Nicolas Bonet, d’ailleurs, poursuit son œuvre ; ce qu’il a dit du lieu et du temps, on en peut aussi bien reconnaître la vérité lorsqu’on examine les mesures du géomètre. Pour mesurer des longueurs, il faut une longueur fixe. Où se trouve l’étalon qui garde cette longueur invariable ? Cette règle de bois que nous appelons un pied, a-t-elle aujourd’hui même longueur qu’hier ? Quelle certitude en avons-nous ? La longueur immuable, répond Bonet, elle n’existe en aucune barre concrète de bois et de pierre, mais dans une figure, abstraite de toute matière, que le géomètre conçoit et de laquelle il raisonne.

Ainsi, en tout ordre de grandeurs, l’unité, l’étalon n’est pas une chose qui existe, d’existence réelle, hors de notre esprit ; c’est une abstraction qui n’a que l’existence conceptuelle au sein de notre esprit.

« Tous les philosophes[1], tant anciens que modernes, s’accordent à déclarer que l’unité est indivisible, car être un, c’est être individu. Mais ici, remarquez avec soin que cela s’entend selon la considération mathématique, en tant que l’unité est abstraite de toute matière sensible, Sinon, il ne serait pas vrai que l’unité fût absolument indivisible ; en effet, l’unité par laquelle un morceau de bois est un, qui a son support dans le bois (quæ subjective est in ligno), peut être divisée par l’effet de la division du bois, tout comme les autres accidents du bois ; de même que le morceau de bois se laisse diviser en morceaux de bois, de même l’unité du morceau de bois se laisse subdiviser en d’autres unités. Mais si on la considère au point de vue mathématique[2], l’unité est indivisible, et être un, c’est être individu. »

L’unité n’est donc vraiment unité que pour le mathématicien qui la conçoit séparée de toute matière sensible ; elle ne peut être réalisée sans cesser d’être unité.

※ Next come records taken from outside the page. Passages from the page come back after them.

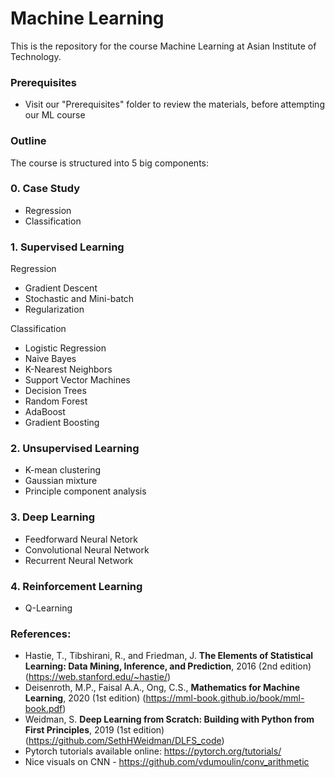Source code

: # Machine Learning

This is the repository for the course Machine Learning at Asian Institute of Technology.

### Prerequisites

- Visit our "Prerequisites" folder to review the materials, before attempting our ML course


### Outline

The course is structured into 5 big components:

### 0. Case Study
- Regression
- Classification
  
### 1. Supervised Learning

Regression
- Gradient Descent
- Stochastic and Mini-batch
- Regularization 

Classification
- Logistic Regression
- Naive Bayes
- K-Nearest Neighbors
- Support Vector Machines
- Decision Trees
- Random Forest
- AdaBoost
- Gradient Boosting

### 2. Unsupervised Learning
  - K-mean clustering
  - Gaussian mixture
  - Principle component analysis
  
### 3. Deep Learning 
  - Feedforward Neural Netork
  - Convolutional Neural Network
  - Recurrent Neural Network

### 4. Reinforcement Learning
  - Q-Learning

### References:
- Hastie, T., Tibshirani, R., and Friedman, J. **The Elements of Statistical Learning: Data Mining, Inference, and Prediction**, 2016 (2nd edition) (https://web.stanford.edu/~hastie/)
- Deisenroth, M.P., Faisal A.A., Ong, C.S., **Mathematics for Machine Learning**, 2020 (1st edition) (https://mml-book.github.io/book/mml-book.pdf)
- Weidman, S. **Deep Learning from Scratch: Building with Python from First Principles**, 2019 (1st edition) (https://github.com/SethHWeidman/DLFS_code)
- Pytorch tutorials available online: https://pytorch.org/tutorials/
- Nice visuals on CNN - https://github.com/vdumoulin/conv_arithmetic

Et il en est ainsi même du nombre entier. Si le nombre dix demeure toujours un seul et même nombre dix, qu’il se trouve réalisé dans une troupe de dix chevaux ou dans une meute de dix chiens, c’est parce qu’il est un nombre abstrait. Dès là qu’on le veut tirer de l’existence purement conceptuelle, à l’existence

  1. Nicolai Boneti Tractatus de prædicamentis, libellus de quantitate, cap. XIII ; ms. no 16.132, fol. 159, col. d.
  2. Au lieu de : mathematice, le texte, par une erreur évidente porte : metaphysice.